Music from the Italian Alps
Lake Como in the Italian Alps boasts spectacular scenery and architecture that has drawn travelers and wealthy aristocrats since Roman times. Later, it was a retreat for Romantic composers, Rossini, Verdi, and Bellini, and it continues to be a favorite vacation destination for modern day celebrities, among them, George Clooney, Madonna and Richard Branson.
During the Renaissance, the prominent nobleman, Lord Pietro Paolo Raimondo, on the shores of Lake Como, compiled, at least in part, a manuscript of lute music that has become an important source of lute repertoire from the 16th and 17th centuries. Raimondo signed the manuscript and dated it July 1, 1601, but there are two other names included on the second fly-leaf: Belisario Carcano and Giovanni Durone Bottigella, who probably also added pieces to the manuscript.
The Raimondi Manuscript includes at least 60 pieces of types ranging from fantasias to toccatas and fugues, dances, and intabulations of vocal songs such as the famous Vestiva i colli and Susanne un jour.
Pietro Paolo Raimondo
Raimondo was a prominent and important figure in 17th century Como.

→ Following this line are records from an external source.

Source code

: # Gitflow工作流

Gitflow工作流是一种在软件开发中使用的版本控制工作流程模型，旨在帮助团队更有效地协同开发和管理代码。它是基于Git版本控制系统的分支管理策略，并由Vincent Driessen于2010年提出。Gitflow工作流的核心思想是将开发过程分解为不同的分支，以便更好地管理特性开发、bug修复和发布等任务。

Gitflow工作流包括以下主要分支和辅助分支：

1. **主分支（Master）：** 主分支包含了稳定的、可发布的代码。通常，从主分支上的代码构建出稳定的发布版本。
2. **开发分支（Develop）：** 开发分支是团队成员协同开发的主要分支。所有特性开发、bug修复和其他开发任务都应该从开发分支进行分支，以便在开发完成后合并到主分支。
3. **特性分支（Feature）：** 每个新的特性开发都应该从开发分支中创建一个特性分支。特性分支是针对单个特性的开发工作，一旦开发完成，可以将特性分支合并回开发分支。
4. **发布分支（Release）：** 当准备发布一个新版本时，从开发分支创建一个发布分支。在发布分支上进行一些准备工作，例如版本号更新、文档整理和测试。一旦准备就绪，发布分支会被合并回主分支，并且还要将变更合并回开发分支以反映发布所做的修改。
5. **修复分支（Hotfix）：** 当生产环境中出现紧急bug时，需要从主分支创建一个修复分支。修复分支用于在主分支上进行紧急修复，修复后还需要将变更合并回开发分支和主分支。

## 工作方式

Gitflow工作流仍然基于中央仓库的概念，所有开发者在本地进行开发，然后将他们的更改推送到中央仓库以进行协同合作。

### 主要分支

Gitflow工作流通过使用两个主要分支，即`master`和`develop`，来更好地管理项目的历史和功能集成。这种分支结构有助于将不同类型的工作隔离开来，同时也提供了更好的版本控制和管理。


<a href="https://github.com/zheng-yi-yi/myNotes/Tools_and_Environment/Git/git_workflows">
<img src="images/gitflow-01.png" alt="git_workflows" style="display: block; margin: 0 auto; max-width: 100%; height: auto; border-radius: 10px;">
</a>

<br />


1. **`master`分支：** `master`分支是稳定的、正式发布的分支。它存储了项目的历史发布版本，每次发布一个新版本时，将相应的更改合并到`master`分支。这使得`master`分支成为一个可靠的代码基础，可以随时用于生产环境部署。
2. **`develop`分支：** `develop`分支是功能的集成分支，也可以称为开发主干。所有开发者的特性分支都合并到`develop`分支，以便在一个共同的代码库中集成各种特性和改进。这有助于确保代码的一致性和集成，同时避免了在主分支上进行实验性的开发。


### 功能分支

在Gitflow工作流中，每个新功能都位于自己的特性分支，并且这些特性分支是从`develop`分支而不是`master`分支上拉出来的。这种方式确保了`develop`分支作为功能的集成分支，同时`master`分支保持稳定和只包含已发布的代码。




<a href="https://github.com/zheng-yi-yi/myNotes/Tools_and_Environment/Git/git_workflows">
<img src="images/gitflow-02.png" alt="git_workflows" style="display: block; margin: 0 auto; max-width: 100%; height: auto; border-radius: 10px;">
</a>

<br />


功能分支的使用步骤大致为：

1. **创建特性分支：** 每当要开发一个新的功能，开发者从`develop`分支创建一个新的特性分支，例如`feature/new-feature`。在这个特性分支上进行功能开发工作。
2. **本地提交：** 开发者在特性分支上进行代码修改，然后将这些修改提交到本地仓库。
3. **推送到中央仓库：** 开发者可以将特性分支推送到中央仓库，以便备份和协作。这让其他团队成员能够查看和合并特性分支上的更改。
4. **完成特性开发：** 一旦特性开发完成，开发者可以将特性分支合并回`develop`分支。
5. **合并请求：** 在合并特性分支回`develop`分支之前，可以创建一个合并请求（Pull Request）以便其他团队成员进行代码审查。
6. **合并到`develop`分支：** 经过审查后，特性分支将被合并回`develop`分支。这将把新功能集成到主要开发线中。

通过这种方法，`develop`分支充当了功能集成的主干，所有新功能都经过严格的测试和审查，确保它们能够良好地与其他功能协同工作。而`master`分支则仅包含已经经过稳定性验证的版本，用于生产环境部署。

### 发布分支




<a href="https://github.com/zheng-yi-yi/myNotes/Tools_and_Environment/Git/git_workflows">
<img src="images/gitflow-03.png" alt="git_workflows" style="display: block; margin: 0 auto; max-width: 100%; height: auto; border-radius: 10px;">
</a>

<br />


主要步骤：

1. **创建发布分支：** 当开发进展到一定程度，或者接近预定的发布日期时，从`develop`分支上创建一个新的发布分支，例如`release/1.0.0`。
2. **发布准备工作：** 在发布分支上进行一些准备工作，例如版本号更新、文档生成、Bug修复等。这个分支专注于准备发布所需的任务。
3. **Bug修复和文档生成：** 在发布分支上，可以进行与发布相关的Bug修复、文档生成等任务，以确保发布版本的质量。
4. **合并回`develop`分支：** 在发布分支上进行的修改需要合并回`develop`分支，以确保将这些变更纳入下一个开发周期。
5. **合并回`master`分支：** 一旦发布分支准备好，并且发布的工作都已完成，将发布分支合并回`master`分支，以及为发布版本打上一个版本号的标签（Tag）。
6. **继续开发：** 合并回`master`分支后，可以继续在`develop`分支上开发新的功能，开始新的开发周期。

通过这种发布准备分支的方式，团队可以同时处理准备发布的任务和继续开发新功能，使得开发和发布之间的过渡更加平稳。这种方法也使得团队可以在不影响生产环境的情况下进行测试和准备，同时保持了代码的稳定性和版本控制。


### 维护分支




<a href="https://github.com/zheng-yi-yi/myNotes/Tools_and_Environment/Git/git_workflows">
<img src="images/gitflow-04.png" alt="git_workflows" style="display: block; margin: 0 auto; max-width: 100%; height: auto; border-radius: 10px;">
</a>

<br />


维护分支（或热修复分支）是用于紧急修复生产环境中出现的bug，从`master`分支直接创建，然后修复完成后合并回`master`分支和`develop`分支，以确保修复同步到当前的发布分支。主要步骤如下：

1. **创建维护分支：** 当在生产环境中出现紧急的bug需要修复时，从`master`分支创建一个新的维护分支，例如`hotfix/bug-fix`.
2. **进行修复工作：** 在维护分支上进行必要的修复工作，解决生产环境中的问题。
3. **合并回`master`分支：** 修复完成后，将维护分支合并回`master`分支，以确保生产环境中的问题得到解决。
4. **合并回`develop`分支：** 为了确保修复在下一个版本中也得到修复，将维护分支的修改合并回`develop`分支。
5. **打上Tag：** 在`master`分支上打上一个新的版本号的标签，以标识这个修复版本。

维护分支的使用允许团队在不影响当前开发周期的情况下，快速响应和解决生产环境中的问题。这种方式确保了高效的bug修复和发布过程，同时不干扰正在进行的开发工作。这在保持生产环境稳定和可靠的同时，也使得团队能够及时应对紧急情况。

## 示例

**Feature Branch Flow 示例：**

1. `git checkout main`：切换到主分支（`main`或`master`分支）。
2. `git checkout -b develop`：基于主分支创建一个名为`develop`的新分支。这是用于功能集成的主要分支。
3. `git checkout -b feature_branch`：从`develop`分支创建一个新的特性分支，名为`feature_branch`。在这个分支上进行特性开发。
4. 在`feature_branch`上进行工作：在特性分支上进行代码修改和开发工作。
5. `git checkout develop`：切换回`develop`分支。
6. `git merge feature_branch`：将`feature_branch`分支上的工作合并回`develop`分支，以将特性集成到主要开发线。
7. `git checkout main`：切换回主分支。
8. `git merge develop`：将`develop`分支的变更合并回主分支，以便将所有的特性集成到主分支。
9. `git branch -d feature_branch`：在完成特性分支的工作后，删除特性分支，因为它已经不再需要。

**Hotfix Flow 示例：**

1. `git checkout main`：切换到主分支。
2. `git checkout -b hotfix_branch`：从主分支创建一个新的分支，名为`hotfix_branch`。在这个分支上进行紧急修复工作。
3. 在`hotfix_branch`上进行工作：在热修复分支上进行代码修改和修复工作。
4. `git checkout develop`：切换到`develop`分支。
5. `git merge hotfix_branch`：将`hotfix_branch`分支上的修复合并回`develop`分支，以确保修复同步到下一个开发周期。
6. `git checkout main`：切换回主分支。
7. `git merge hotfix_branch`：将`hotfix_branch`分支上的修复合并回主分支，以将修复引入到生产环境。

He was an elected official, and was the nephew of Ulpiano Volpi, bishop of Novara, who served in the Spanish court of Felipe III, and who also had close ties to the Vatican. These provided Raimondo with social, cultural, political and even musical connections, with Rome, and some of the pieces in his compilation seem to have come to him directly from Rome.
A new recording, Pietro Paolo Raimondo – Libro de Sonate diverse, from Italian lutenist, Domenico Cerasani, presents selections from the Raimondi Manuscript. Cerasani plays an 8 course lute, a type widely used in Italy through the first few decades of the 17th century.